[Saved entries]
========================

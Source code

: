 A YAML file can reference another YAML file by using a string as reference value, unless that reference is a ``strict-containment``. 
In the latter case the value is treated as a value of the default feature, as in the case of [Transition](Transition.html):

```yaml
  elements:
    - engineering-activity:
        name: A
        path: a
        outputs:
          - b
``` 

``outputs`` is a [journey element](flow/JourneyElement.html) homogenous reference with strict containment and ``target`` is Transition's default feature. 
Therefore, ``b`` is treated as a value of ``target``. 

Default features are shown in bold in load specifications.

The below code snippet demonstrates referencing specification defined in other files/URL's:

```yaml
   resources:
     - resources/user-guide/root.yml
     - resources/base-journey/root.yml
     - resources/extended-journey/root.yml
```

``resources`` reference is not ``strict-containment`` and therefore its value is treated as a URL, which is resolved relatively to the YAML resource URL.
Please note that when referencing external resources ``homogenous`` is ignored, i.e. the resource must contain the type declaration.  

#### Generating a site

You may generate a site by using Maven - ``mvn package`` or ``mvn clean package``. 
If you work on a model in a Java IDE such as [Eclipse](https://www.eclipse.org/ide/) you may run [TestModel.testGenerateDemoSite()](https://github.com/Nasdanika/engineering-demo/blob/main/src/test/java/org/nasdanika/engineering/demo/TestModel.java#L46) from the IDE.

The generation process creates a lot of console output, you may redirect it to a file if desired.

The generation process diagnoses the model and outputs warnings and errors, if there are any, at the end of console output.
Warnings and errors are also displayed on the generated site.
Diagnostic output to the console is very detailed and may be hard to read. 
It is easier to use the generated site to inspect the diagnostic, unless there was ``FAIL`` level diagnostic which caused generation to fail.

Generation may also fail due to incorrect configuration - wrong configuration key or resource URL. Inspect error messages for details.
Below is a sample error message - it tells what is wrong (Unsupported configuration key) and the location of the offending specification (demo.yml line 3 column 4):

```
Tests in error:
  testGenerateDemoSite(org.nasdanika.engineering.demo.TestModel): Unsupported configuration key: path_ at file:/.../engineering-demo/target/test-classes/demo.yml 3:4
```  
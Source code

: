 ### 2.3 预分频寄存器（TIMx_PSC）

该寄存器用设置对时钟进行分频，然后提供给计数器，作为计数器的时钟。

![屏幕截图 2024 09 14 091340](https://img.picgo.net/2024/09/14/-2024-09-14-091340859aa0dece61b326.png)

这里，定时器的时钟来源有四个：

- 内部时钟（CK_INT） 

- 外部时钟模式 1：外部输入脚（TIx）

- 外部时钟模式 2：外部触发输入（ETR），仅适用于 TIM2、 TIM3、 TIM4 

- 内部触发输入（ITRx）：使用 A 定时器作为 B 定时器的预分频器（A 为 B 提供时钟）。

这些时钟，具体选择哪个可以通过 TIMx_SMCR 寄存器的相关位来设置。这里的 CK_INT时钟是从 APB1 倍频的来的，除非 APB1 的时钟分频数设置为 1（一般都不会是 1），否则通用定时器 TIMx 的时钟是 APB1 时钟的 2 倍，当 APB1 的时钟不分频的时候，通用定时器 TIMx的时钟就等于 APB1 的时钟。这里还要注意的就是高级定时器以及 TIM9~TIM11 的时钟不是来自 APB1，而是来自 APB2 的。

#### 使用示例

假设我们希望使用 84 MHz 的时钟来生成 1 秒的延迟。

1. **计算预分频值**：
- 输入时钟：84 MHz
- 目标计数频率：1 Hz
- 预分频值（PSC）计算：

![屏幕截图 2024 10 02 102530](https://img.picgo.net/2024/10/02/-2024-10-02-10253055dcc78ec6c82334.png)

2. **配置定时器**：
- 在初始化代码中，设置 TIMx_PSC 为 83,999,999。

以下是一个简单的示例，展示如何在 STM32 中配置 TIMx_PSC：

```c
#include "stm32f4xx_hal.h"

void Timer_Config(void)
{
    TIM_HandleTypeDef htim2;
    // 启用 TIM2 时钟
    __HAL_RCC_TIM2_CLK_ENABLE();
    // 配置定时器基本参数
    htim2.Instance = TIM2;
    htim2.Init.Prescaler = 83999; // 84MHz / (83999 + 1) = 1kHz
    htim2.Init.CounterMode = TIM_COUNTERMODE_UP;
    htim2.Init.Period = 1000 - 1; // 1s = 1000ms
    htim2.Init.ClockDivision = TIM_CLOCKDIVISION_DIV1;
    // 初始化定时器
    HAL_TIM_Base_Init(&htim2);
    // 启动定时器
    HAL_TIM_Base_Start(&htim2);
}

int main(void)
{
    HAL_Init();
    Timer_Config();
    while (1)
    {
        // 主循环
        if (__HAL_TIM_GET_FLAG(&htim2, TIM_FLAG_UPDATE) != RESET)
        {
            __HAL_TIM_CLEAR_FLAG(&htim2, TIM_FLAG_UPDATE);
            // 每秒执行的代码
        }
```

========================

**WORK TASK**. List every line above that contains the word "process".

**RESPONSE BELOW**.
The generation process creates a lot of console output, you may redirect it to a file if desired.
The generation process diagnoses the model and outputs warnings and errors, if there are any, at the end of console output.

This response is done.